> [Task objective]
Restate the listing that follows word for word, without its pictures.

> [Material for this task]

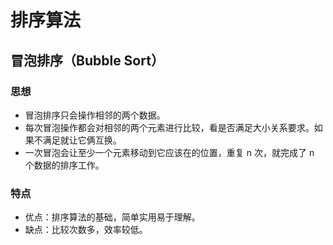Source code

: 

# 排序算法

## 冒泡排序（Bubble Sort）

### 思想
* 冒泡排序只会操作相邻的两个数据。
* 每次冒泡操作都会对相邻的两个元素进行比较，看是否满足大小关系要求。如果不满足就让它俩互换。
* 一次冒泡会让至少一个元素移动到它应该在的位置，重复 n 次，就完成了 n 个数据的排序工作。

### 特点

* 优点：排序算法的基础，简单实用易于理解。
* 缺点：比较次数多，效率较低。

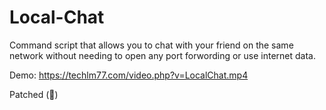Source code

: # Local-Chat
Command script that allows you to chat with your friend on the same network without needing to open any port forwording or use internet data.

Demo: https://techlm77.com/video.php?v=LocalChat.mp4

Patched (🙁)
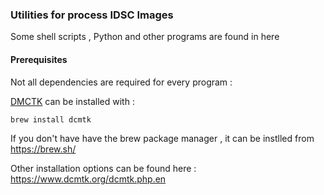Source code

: ### Utilities for process IDSC Images

Some shell scripts , Python and other programs are found in here

#### Prerequisites

Not all dependencies are required for every program :

[DMCTK](https://www.dcmtk.org/) can be installed with :

    brew install dcmtk

If you don't have have the brew package manager , it can be instlled from https://brew.sh/

Other installation options can be found here : https://www.dcmtk.org/dcmtk.php.en

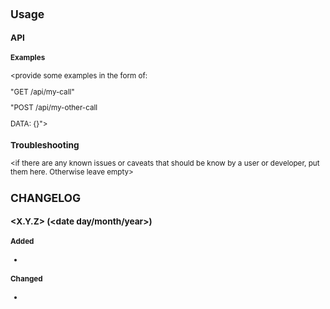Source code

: # <MY COMPONENT NAME>

<small description about the component>

## Usage

### API

<describe all endpoint available in the component API>

#### Examples

<provide some examples in the form of:

"GET /api/my-call"

"POST /api/my-other-call

DATA:
    {}">

### Troubleshooting

<if there are any known issues or caveats that should be know by a user
or developer, put them here. Otherwise leave empty>



## CHANGELOG

### <X.Y.Z> (<date day/month/year>)

#### Added

 - <list all the added things to this release>

#### Changed

 - <list all the changed things on this release>






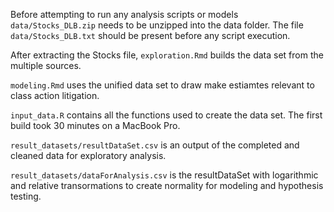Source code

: Before attempting to run any analysis scripts or models `data/Stocks_DLB.zip` needs to be unzipped into the data folder.  The file `data/Stocks_DLB.txt` should be present before any script execution.

After extracting the Stocks file, `exploration.Rmd` builds the data set from the multiple sources.

`modeling.Rmd` uses the unified data set to draw make estiamtes relevant to class action litigation.

`input_data.R` contains all the functions used to create the data set.  The first build took 30 minutes on a MacBook Pro.

`result_datasets/resultDataSet.csv` is an output of the completed and cleaned data for exploratory analysis.

`result_datasets/dataForAnalysis.csv` is the resultDataSet with logarithmic and relative transormations to create normality for modeling and hypothesis testing.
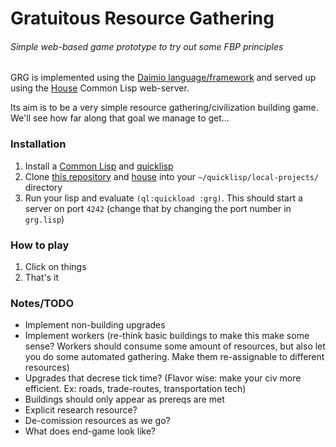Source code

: # Gratuitous Resource Gathering
###### Simple web-based game prototype to try out some FBP principles

GRG is implemented using the [Daimio language/framework](https://github.com/dxnn/daimio) and served up using the [House](https://github.com/Inaimathi/house) Common Lisp web-server.

Its aim is to be a very simple resource gathering/civilization building game. We'll see how far along that goal we manage to get...

### Installation

1. Install a [Common Lisp](http://www.cliki.net/Common+Lisp+Implementation) and [quicklisp](http://www.quicklisp.org/beta/)
2. Clone [this repository](https://github.com/Inaimathi/gratuitous-resource-gathering) and [house](https://github.com/Inaimathi/house) into your `~/quicklisp/local-projects/` directory
3. Run your lisp and evaluate `(ql:quickload :grg)`. This should start a server on port `4242` (change that by changing the port number in `grg.lisp`)

### How to play

1. Click on things
2. That's it

### Notes/TODO

- Implement non-building upgrades
- Implement workers (re-think basic buildings to make this make some sense? Workers should consume some amount of resources, but also let you do some automated gathering. Make them re-assignable to different resources)
- Upgrades that decrese tick time? (Flavor wise: make your civ more efficient. Ex: roads, trade-routes, transportation tech)
- Buildings should only appear as prereqs are met
- Explicit research resource?
- De-comission resources as we go?
- What does end-game look like?
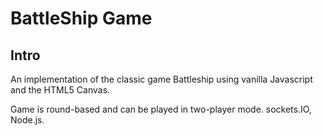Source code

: # BattleShip Game

## Intro

An implementation of the classic game Battleship using vanilla Javascript and the HTML5 Canvas.

Game is round-based and can be played in two-player mode.
sockets.IO, Node.js.
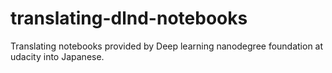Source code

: # translating-dlnd-notebooks
Translating notebooks provided by Deep learning nanodegree foundation at udacity into Japanese.

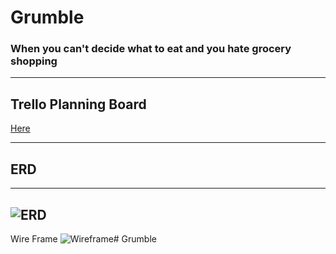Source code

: # Grumble

### When you can't decide what to eat and you hate grocery shopping
---
## Trello Planning Board
[Here](https://trello.com/b/afJSncQN/planning)

---
## ERD
---
![ERD](/Grumble/Grumble%20ERD.svg)
---
Wire Frame
![Wireframe](/Grumble/20220429_020359.jpg)# Grumble
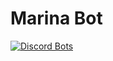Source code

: # Marina Bot
[![Discord Bots](https://top.gg/api/widget/580901187931603004.svg)](https://top.gg/bot/580901187931603004)
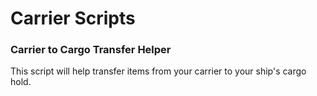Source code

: # Carrier Scripts

### Carrier to Cargo Transfer Helper

This script will help transfer items from your carrier to your ship's cargo hold.
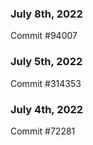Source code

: ### July 8th, 2022

Commit #94007

### July 5th, 2022

Commit #314353


### July 4th, 2022

Commit #72281
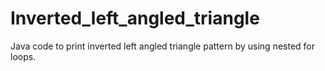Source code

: # Inverted_left_angled_triangle
Java code to print inverted left angled triangle pattern by using nested for loops.
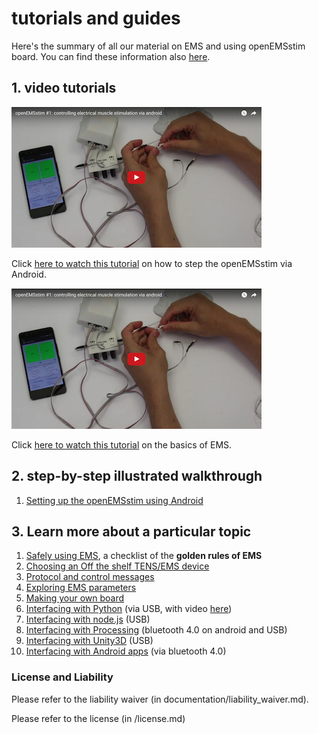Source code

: # tutorials and guides

Here's the summary of all our material on EMS and using openEMSstim board. You can find these information also [here](http://plopes.org/ems).

## 1. video tutorials

![openEMSstim tutorial](../extra/images/youtube/tutorial-openEMsstim.png)

Click [here to watch this tutorial](https://www.youtube.com/watch?v=XgJF1DVwt7s) on how to step the openEMSstim via Android.

![basics of ems tutorial](../extra/images/youtube/tutorial-EMSbasics.png)

Click [here to watch this tutorial](https://www.youtube.com/watch?v=6VHgRX0lVJs) on the basics of EMS. 

## 2. step-by-step illustrated walkthrough

1. [Setting up the openEMSstim using Android](1.getting_started_step_by_step.md)


## 3. Learn more about a particular topic

1. [Safely using EMS](0.WhatNotToDo.md), a checklist of the **golden rules of EMS** 
2. [Choosing an Off the shelf TENS/EMS device](2.choosing_a_TENS_device.md)
3. [Protocol and control messages](3.software_guide.md)
4. [Exploring EMS parameters](4.exploring_ems_settings_and_parameters.md)
5. [Making your own board](5.make-your-own-board.md)
6. [Interfacing with Python](../apps/python/README.md) (via USB, with video [here](https://www.youtube.com/watch?v=Lq9wjp5K8wc))
7. [Interfacing with node.js](../apps/node.js/README.md) (USB)
8. [Interfacing with Processing](../apps/processing/README.md) (bluetooth 4.0 on android and USB)
9. [Interfacing with Unity3D](../apps/unity/README.md) (USB)
10. [Interfacing with Android apps](../apps/android/README.md) (via bluetooth 4.0)

### License and Liability

Please refer to the liability waiver (in documentation/liability_waiver.md).

Please refer to the license (in /license.md)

> [Response]
Source code

: 

# 排序算法

## 冒泡排序（Bubble Sort）

### 思想
* 冒泡排序只会操作相邻的两个数据。
* 每次冒泡操作都会对相邻的两个元素进行比较，看是否满足大小关系要求。如果不满足就让它俩互换。
* 一次冒泡会让至少一个元素移动到它应该在的位置，重复 n 次，就完成了 n 个数据的排序工作。

### 特点

* 优点：排序算法的基础，简单实用易于理解。
* 缺点：比较次数多，效率较低。

Source code

: # Local-Chat
Command script that allows you to chat with your friend on the same network without needing to open any port forwording or use internet data.

Demo: https://techlm77.com/video.php?v=LocalChat.mp4

Patched (🙁)
Source code

: ### Utilities for process IDSC Images

Some shell scripts , Python and other programs are found in here

#### Prerequisites

Not all dependencies are required for every program :

[DMCTK](https://www.dcmtk.org/) can be installed with :

    brew install dcmtk

If you don't have have the brew package manager , it can be instlled from https://brew.sh/

Other installation options can be found here : https://www.dcmtk.org/dcmtk.php.en

Source code

: # <MY COMPONENT NAME>

<small description about the component>

## Usage

### API

<describe all endpoint available in the component API>

#### Examples

<provide some examples in the form of:

"GET /api/my-call"

"POST /api/my-other-call

DATA:
    {}">

### Troubleshooting

<if there are any known issues or caveats that should be know by a user
or developer, put them here. Otherwise leave empty>



## CHANGELOG

### <X.Y.Z> (<date day/month/year>)

#### Added

 - <list all the added things to this release>

#### Changed

 - <list all the changed things on this release>






Source code

: Before attempting to run any analysis scripts or models `data/Stocks_DLB.zip` needs to be unzipped into the data folder.  The file `data/Stocks_DLB.txt` should be present before any script execution.

After extracting the Stocks file, `exploration.Rmd` builds the data set from the multiple sources.

`modeling.Rmd` uses the unified data set to draw make estiamtes relevant to class action litigation.

`input_data.R` contains all the functions used to create the data set.  The first build took 30 minutes on a MacBook Pro.

`result_datasets/resultDataSet.csv` is an output of the completed and cleaned data for exploratory analysis.

`result_datasets/dataForAnalysis.csv` is the resultDataSet with logarithmic and relative transormations to create normality for modeling and hypothesis testing.
Source code

: # Gratuitous Resource Gathering
###### Simple web-based game prototype to try out some FBP principles

GRG is implemented using the [Daimio language/framework](https://github.com/dxnn/daimio) and served up using the [House](https://github.com/Inaimathi/house) Common Lisp web-server.

Its aim is to be a very simple resource gathering/civilization building game. We'll see how far along that goal we manage to get...

### Installation

1. Install a [Common Lisp](http://www.cliki.net/Common+Lisp+Implementation) and [quicklisp](http://www.quicklisp.org/beta/)
2. Clone [this repository](https://github.com/Inaimathi/gratuitous-resource-gathering) and [house](https://github.com/Inaimathi/house) into your `~/quicklisp/local-projects/` directory
3. Run your lisp and evaluate `(ql:quickload :grg)`. This should start a server on port `4242` (change that by changing the port number in `grg.lisp`)

### How to play

1. Click on things
2. That's it

### Notes/TODO

- Implement non-building upgrades
- Implement workers (re-think basic buildings to make this make some sense? Workers should consume some amount of resources, but also let you do some automated gathering. Make them re-assignable to different resources)
- Upgrades that decrese tick time? (Flavor wise: make your civ more efficient. Ex: roads, trade-routes, transportation tech)
- Buildings should only appear as prereqs are met
- Explicit research resource?
- De-comission resources as we go?
- What does end-game look like?
Source code

: # BattleShip Game

## Intro

An implementation of the classic game Battleship using vanilla Javascript and the HTML5 Canvas.

Game is round-based and can be played in two-player mode.
sockets.IO, Node.js.
Source code

: # translating-dlnd-notebooks
Translating notebooks provided by Deep learning nanodegree foundation at udacity into Japanese.

Source code

: # Grumble

### When you can't decide what to eat and you hate grocery shopping
---
## Trello Planning Board
[Here](https://trello.com/b/afJSncQN/planning)

---
## ERD
---
![ERD](/Grumble/Grumble%20ERD.svg)
---
Wire Frame
![Wireframe](/Grumble/20220429_020359.jpg)# Grumble
Source code

: # Marina Bot
[![Discord Bots](https://top.gg/api/widget/580901187931603004.svg)](https://top.gg/bot/580901187931603004)
Source code

: # Carrier Scripts

### Carrier to Cargo Transfer Helper

This script will help transfer items from your carrier to your ship's cargo hold.
Source code

: ### July 8th, 2022

Commit #94007

### July 5th, 2022

Commit #314353


### July 4th, 2022

Commit #72281
Source code

: # Inverted_left_angled_triangle
Java code to print inverted left angled triangle pattern by using nested for loops.
Source code

: # tutorials and guides

Here's the summary of all our material on EMS and using openEMSstim board. You can find these information also [here](http://plopes.org/ems).

## 1. video tutorials

![openEMSstim tutorial](../extra/images/youtube/tutorial-openEMsstim.png)

Click [here to watch this tutorial](https://www.youtube.com/watch?v=XgJF1DVwt7s) on how to step the openEMSstim via Android.

![basics of ems tutorial](../extra/images/youtube/tutorial-EMSbasics.png)

Click [here to watch this tutorial](https://www.youtube.com/watch?v=6VHgRX0lVJs) on the basics of EMS. 

## 2. step-by-step illustrated walkthrough

1. [Setting up the openEMSstim using Android](1.getting_started_step_by_step.md)


## 3. Learn more about a particular topic

1. [Safely using EMS](0.WhatNotToDo.md), a checklist of the **golden rules of EMS** 
2. [Choosing an Off the shelf TENS/EMS device](2.choosing_a_TENS_device.md)
3. [Protocol and control messages](3.software_guide.md)
4. [Exploring EMS parameters](4.exploring_ems_settings_and_parameters.md)
5. [Making your own board](5.make-your-own-board.md)
6. [Interfacing with Python](../apps/python/README.md) (via USB, with video [here](https://www.youtube.com/watch?v=Lq9wjp5K8wc))
7. [Interfacing with node.js](../apps/node.js/README.md) (USB)
8. [Interfacing with Processing](../apps/processing/README.md) (bluetooth 4.0 on android and USB)
9. [Interfacing with Unity3D](../apps/unity/README.md) (USB)
10. [Interfacing with Android apps](../apps/android/README.md) (via bluetooth 4.0)

### License and Liability

Please refer to the liability waiver (in documentation/liability_waiver.md).

Please refer to the license (in /license.md)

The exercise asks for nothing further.